Directions for this task: Look through the material below and show every line with the word "https".

Segment Open

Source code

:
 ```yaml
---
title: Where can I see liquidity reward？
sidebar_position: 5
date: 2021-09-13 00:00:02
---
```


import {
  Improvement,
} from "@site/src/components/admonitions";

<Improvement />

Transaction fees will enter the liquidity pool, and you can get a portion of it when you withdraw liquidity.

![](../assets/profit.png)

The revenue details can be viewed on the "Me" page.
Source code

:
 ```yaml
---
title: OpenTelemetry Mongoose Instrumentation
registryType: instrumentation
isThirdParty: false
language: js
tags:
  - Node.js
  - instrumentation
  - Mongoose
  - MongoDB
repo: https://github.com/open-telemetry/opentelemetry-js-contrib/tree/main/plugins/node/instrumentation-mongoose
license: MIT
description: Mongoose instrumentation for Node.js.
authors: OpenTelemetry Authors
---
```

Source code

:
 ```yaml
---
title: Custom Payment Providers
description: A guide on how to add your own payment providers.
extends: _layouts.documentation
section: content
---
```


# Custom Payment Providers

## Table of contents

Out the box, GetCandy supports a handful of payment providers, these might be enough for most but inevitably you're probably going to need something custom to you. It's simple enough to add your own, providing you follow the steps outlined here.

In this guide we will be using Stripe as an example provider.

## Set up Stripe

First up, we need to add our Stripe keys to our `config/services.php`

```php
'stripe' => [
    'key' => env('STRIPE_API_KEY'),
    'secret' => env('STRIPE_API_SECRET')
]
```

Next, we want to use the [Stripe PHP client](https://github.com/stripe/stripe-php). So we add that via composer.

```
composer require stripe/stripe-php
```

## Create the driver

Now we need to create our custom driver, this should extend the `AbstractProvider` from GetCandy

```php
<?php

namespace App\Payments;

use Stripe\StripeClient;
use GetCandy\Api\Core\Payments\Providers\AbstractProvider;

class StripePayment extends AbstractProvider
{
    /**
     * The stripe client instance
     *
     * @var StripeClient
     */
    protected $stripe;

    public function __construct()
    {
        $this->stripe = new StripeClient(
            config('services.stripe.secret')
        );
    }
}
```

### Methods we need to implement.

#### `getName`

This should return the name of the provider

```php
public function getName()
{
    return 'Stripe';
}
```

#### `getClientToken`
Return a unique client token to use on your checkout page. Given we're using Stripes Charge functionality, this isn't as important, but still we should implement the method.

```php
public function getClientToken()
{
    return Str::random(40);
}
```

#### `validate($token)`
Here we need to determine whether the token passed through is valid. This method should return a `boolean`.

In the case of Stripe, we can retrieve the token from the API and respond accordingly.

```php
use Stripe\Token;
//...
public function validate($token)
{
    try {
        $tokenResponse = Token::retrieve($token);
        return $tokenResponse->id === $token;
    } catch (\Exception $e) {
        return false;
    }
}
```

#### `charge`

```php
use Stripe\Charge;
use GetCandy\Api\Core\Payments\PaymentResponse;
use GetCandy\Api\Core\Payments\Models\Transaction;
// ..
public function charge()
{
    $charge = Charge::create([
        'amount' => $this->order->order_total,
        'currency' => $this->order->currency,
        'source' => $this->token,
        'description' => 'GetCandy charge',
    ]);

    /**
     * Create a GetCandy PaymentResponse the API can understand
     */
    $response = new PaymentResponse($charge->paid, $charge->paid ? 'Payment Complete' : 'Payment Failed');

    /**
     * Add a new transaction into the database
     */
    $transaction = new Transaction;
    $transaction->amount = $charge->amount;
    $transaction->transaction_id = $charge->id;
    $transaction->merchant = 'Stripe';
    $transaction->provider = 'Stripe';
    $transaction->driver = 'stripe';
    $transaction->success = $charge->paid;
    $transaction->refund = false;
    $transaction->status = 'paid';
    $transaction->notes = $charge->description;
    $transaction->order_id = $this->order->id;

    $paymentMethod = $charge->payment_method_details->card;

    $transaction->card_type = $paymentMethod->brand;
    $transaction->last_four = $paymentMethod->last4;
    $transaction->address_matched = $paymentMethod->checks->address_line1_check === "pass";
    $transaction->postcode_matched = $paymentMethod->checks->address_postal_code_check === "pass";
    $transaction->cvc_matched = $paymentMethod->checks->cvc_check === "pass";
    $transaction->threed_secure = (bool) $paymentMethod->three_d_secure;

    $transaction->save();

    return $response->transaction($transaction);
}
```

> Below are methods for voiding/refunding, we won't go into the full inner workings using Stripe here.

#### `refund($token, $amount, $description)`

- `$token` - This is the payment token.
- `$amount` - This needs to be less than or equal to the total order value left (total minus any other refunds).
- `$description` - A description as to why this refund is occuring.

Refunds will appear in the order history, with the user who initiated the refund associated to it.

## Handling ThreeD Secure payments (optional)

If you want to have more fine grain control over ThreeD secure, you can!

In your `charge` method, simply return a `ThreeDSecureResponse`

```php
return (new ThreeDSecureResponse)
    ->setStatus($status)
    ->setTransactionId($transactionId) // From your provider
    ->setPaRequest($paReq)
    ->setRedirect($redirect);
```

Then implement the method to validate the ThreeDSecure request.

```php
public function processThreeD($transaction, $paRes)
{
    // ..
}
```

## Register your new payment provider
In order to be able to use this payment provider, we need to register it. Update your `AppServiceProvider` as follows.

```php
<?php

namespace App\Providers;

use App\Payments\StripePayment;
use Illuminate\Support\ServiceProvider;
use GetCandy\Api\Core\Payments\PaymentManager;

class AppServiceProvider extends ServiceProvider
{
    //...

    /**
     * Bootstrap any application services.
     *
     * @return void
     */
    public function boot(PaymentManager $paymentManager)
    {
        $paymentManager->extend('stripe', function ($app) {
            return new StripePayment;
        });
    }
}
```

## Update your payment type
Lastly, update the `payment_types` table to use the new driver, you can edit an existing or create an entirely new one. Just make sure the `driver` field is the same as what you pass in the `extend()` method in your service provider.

Segment Closed

Problem solution:
repo: https://github.com/open-telemetry/opentelemetry-js-contrib/tree/main/plugins/node/instrumentation-mongoose
Next, we want to use the [Stripe PHP client](https://github.com/stripe/stripe-php). So we add that via composer.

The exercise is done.